In vitro fertilization (IVF) and gamete intrafallopian
transfer (GIFT) are technical and complex procedures used
in the treatment of infertility. Each procedure has its
advantages and disadvantages, which are discussed in detail
during the course of each patient's evaluation.
IVF is now used as a first line treatment for
many conditions including moderate to severe damage
of the fallopian tubes, cases of advanced female age,
and moderate to severe male factor. Even though IVF is a
first line treatment, it will be required by less than 10%
of patients.
GIFT is rarely used because it requires placement
of the gametes (egg and sperm) in the end of the fallopian
tube, which requires a laparoscopy. This makes GIFT a more
expensive procedure and the success rates are no better.
GIFT is used when a couples religious values dictate that
fertilization must occur "inside the body".
Patients undergoing assisted reproductive technology
(ART) procedures receive daily injections of follicle
stimulating hormone (FSH) to stimulate the growth of
many follicles each of which contains an egg. More eggs
are needed because some are invariably damaged when handled
during the ART procedure.
Patients
usually administer FSH subcutaneously at home.

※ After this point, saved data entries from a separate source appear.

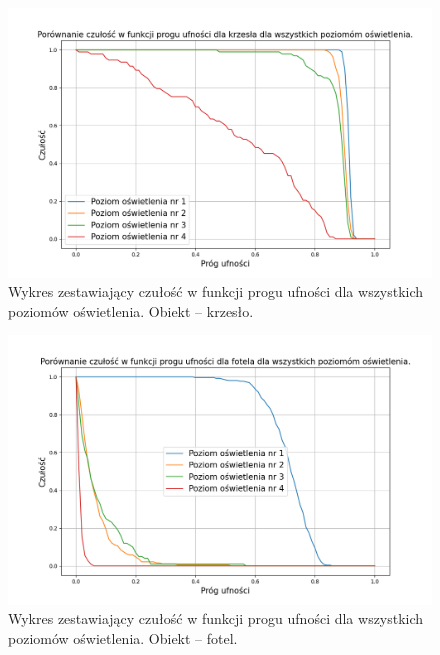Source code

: \begin{figure}[H]
    \centering
    \includegraphics[width=\linewidth]{r_test_dokładności/chair_charts/chair.png}
    \caption{Wykres zestawiający czułość w funkcji progu ufności dla wszystkich poziomów oświetlenia. Obiekt -- krzesło.}
    \label{fig:all_bright_chair}
\end{figure}

\begin{figure}[H]
    \centering
    \includegraphics[width=\linewidth]{r_test_dokładności/chair_charts/gaming-chair.png}
    \caption{Wykres zestawiający czułość w funkcji progu ufności dla wszystkich poziomów oświetlenia. Obiekt --  fotel.}
    \label{fig:all_bright_game}
\end{figure}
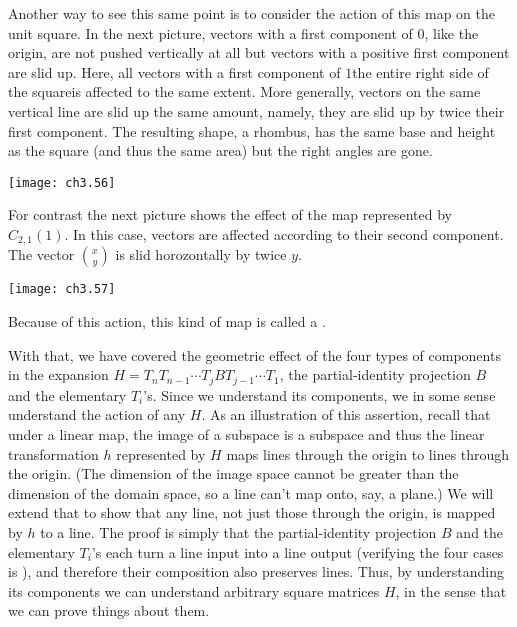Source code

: Another way to see this same point is to consider the action of this map 
on the unit square.
In the next picture,
vectors with a first component of $0$, like the origin, are not pushed 
vertically at all but vectors with a positive first component are slid up.
Here, all vectors with a first component of $1$\Dash the entire 
right side of the square\Dash is affected to the same extent.
More generally, vectors on the same vertical line are slid up the same amount,
namely, they are slid up by twice their first component.
The resulting shape, a rhombus, has the same base and height as the square
(and thus the same area) but the right angles are gone.
\begin{center}
  \texttt{[image: ch3.56]}
\end{center}
For contrast the next picture shows the effect of the map represented by 
$C_{2,1}(1)$.
In this case, vectors are affected according to their  
second component.
The vector $\binom{x}{y}$ is slid horozontally by twice $y$.
\begin{center}
  \texttt{[image: ch3.57]}
\end{center}
Because of this action, this kind of map is called a 
.

With that, we have covered the geometric effect of the four types 
of components in the expansion
$H=T_nT_{n-1}\cdots T_jBT_{j-1}\cdots T_1$,
the partial-identity projection $B$ and the elementary $T_i$'s.
Since we understand its components, we in some sense 
understand the action of any $H$.
As an illustration of this assertion, 
recall that under a linear map, the image of a subspace is a subspace
and thus the linear transformation $h$ represented by $H$ maps lines 
through the origin to lines through the origin.
(The dimension of the image space cannot be greater than 
the dimension of the domain space, so a line can't map onto, say, a plane.)
We will extend that to show that any line, 
not just those through the origin, 
is mapped by $h$ to a line.
The proof is simply
that the partial-identity projection $B$ and the elementary $T_i$'s
each turn a line input into a line output 
(verifying the four cases is ),
and therefore their composition also preserves lines.
Thus, by understanding its components we can understand arbitrary square 
matrices $H$, in the sense that we can prove things about them.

Lupron is also administered to prevent premature
ovulation, which could result in the "loss" of
a stimulation cycle. It is necessary to come to our office
during the stimulation for ultrasound
and estradiol measurements. Dosage adjustments are made
based upon the results for these tests.
Once the eggs are mature, an injection of hCG
is given to complete maturation of the egg (s). The body
does not differentiate between hCG and luteinizing hormone
(LH). LH is the hormone that stimulates ovulation in a normal
menstrual cycle.
Sometimes a woman's eggs will not mature and
fertilize due to factors such as reduced ovarian reserve
due to age or other conditions. These patients are candidates
for our donor egg program, which is discussed in the "Donor
Egg" section of our Web site.
Approximately 36 hours after the hCG injection,
the eggs will be retrieved, usually by transvaginal guided
needle aspiration, or rarely by laparoscopic retrieval.
With GIFT, the eggs and sperm will be transferred into the
fallopian tube, and any extra eggs could be fertilized for
embryo cryopreservation (freezing) for use in a future cycle.
In an IVF cycle, the eggs are fertilized and
placed in an incubator until mature and ready for transfer,
usually three to five days. Again, extra embryos could be cryopreserved
for future use.
Sometimes micromanipulation procedures such
as intracytoplasmic
sperm injection (ICSI) are need, especially in cases
of moderate to severe male factor infertility. If ICSI is
performed, a single sperm will be injected into each egg
prior to placing them in the incubator.
Assisted Hatching is another procedure that
can be used for previous failure of fertilization, advanced
maternal age, or in other select groups of patients. In
assisted hatching, a small "hole" is made in the
membrane surrounding the embryo using acid Tyrode's solution,
a small needle, or a laser. This does not harm the embryos
and sometimes helps them "break out of their shell"
and attach to the uterine lining.
After
the embryo transfer patients' activities are restricted
for a period of time. There will be restrictions on activities
such as intercourse, aerobics, and strenuous activities.
All ART patients receive in depth education
on their procedures from our nursing staff and Dr. Cooper.
We do this using reading material, consultations, and personal
contact with the staff.
IVF patients coming from other programs
should send their records from previous physicians. It is
best if we receive these records prior to the first visit.
However, patients are seen without these records but it
sometimes delays the treatment process.